Now, when the acceleration is \[\alpha \]
\[\begin{gathered}
  v = 0 + \alpha {t_1} \\
   \Rightarrow {t_{_1}} = \dfrac{v}{\alpha } \\
\end{gathered} \]

Then it decelerates at rate \[\beta \] and stops at \[{t_{_2}}\].

Hence,

\[
   \Rightarrow 0 = v - \beta {t_{_2}} \\
   \Rightarrow v = \beta {t_{_2}} \\
   \Rightarrow {t_{_2}} = \dfrac{v}{\beta } \\
\]

Now,

\[
  t = {t_1} + {t_2} = [v/\alpha ] + [v/\beta ] = v[(\alpha + \beta )/\alpha \beta ] \\
   \Rightarrow v = t[\alpha \beta /(\alpha + \beta )] \\
\]

Distance travelled in time \[{t_1}\] is found as,

\[

  {v^2} = {0^2} + 2\alpha {S_1} \\
   \Rightarrow {S_1} = \dfrac{{{v^2}}}{{(2\alpha )}} \\
\]

Distance travelled in time \[{t_2}\] is found as,

\[
  {0^2} = {v^2} + 2\beta {S_2} \\
   \Rightarrow {S_2} = \dfrac{{{v^2}}}{{(2\beta )}} \\
\]

The total displacement travelled by car is,
\[
  S = {S_1} + {S_2} \\
   \Rightarrow S = \dfrac{{{v^2}}}{{(2\alpha )}} + \dfrac{{{v^2}}}{{(2\beta )}} \\
   \Rightarrow S = \left[ {\dfrac{{{v^2}}}{2}} \right] + \left[ {\dfrac{1}{\alpha } + \dfrac{1}{\beta }} \right] \\
   \Rightarrow S = \left[ {\dfrac{{{v^2}}}{2}} \right] + \left[ {\dfrac{{\alpha + \beta }}{{\alpha \beta }}} \right] \\
   \Rightarrow S = \dfrac{1}{2}{\left[ {t\left[ {\dfrac{{\alpha \beta }}{{\alpha + \beta }}} \right]} \right]^2}\left[ {\dfrac{{\alpha + \beta }}{{\alpha \beta }}} \right] \\
   \Rightarrow S = \dfrac{1}{2}t\left[ {\dfrac{{\alpha \beta }}{{\alpha + \beta }}} \right] \\
\]

Hence the total displacement travelled by car in terms of \[\alpha \], \[\beta \] and t is \[\dfrac{1}{2}t\left[ {\dfrac{{\alpha \beta }}{{\alpha + \beta }}} \right]\]

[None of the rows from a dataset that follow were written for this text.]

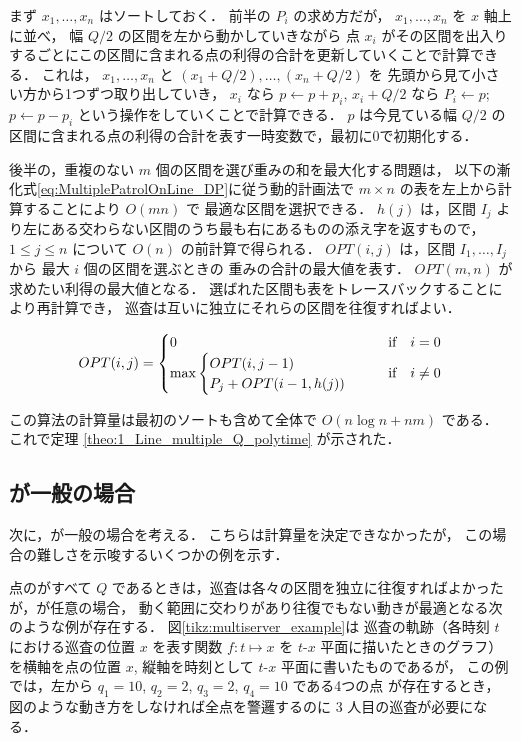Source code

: まず $x_1, \ldots, x_n$ はソートしておく．
前半の $P_i$ の求め方だが，
$x_1, \ldots, x_n$ を $x$ 軸上に並べ，
幅 $Q/2$ の区間を左から動かしていきながら
点 $x_i$ がその区間を出入りするごとにこの区間に含まれる点の利得の合計を更新していくことで計算できる．
これは，
$x_1, \ldots, x_n$ と $(x_1 + Q/2), \ldots, (x_n + Q/2)$ を
先頭から見て小さい方から1つずつ取り出していき，
$x_i$ なら $p \gets p + p_i$, 
$x_i + Q/2$ なら $P_i \gets p$; $p \gets p - p_i$
という操作をしていくことで計算できる．
$p$ は今見ている幅 $Q/2$ の区間に含まれる点の利得の合計を表す一時変数で，最初に0で初期化する．


後半の，重複のない $m$ 個の区間を選び重みの和を最大化する問題は，
以下の漸化式\ref{eq:MultiplePatrolOnLine_DP}に従う動的計画法で
$m \times n$ の表を左上から計算することにより $O(mn)$ で
最適な区間を選択できる．
$h(j)$ は，区間 $I_j$ より左にある交わらない区間のうち最も右にあるものの添え字を返すもので，
$1 \leq j \leq n$ について $O(n)$ の前計算で得られる．
$OPT(i,j)$ は，区間 $I_1, \ldots, I_j$ から 最大 $i$ 個の区間を選ぶときの
重みの合計の最大値を表す．
$OPT(m,n)$ が求めたい利得の最大値となる．
選ばれた区間も表をトレースバックすることにより再計算でき，
巡査は互いに独立にそれらの区間を往復すればよい．

\begin{equation}
	\label{eq:MultiplePatrolOnLine_DP}
	OPT(i, j) = 
	\begin{cases}
		0 & \quad\text{if}\quad i = 0 \\
		\max
		\begin{cases}
			OPT(i, j - 1) \\
			P_j + OPT(i - 1, h(j))
		\end{cases}
		 & \quad\text{if}\quad i \neq 0 \\
	\end{cases}
\end{equation}

この算法の計算量は最初のソートも含めて全体で $O(n \log n + nm)$ である．
これで定理 \ref{theo:1_Line_multiple_Q_polytime} が示された．




\subsection{{\timelimit}が一般の場合}
\label{subsec:Line_different_timelimit}

次に，{\timelimit}が一般の場合を考える．
こちらは計算量を決定できなかったが，
この場合の難しさを示唆するいくつかの例を示す．

点の{\timelimit}がすべて $Q$ であるときは，巡査は各々の区間を独立に往復すればよかったが，{\timelimit}が任意の場合，
動く範囲に交わりがあり往復でもない動きが最適となる次のような例が存在する．
図\ref{tikz:multiserver_example}は
巡査の軌跡（各時刻 $t$ における巡査の位置 $x$ を表す関数 $f : t \mapsto x$ を $t$-$x$ 平面に描いたときのグラフ）
を横軸を点の位置 $x$, 縦軸を時刻として $t$-$x$ 平面に書いたものであるが，
この例では，左から $q_1 = 10$, $q_2 = 2$, $q_3 = 2$, $q_4 = 10$ である4つの点
が存在するとき，図のような動き方をしなければ全点を警邏するのに $3$ 人目の巡査が必要になる．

Note: The significance of an object's velocity can be defined as the rate of change in the location of the object in relation to a frame of reference and time. It may sound complicated but velocity in a particular direction is essentially speeding. It is a quantity of vectors which means that we need both magnitude (speed) and direction to define velocity. Its SI unit is meter per second when there is a change of magnitude or direction in a body's velocity the body is said to be accelerating.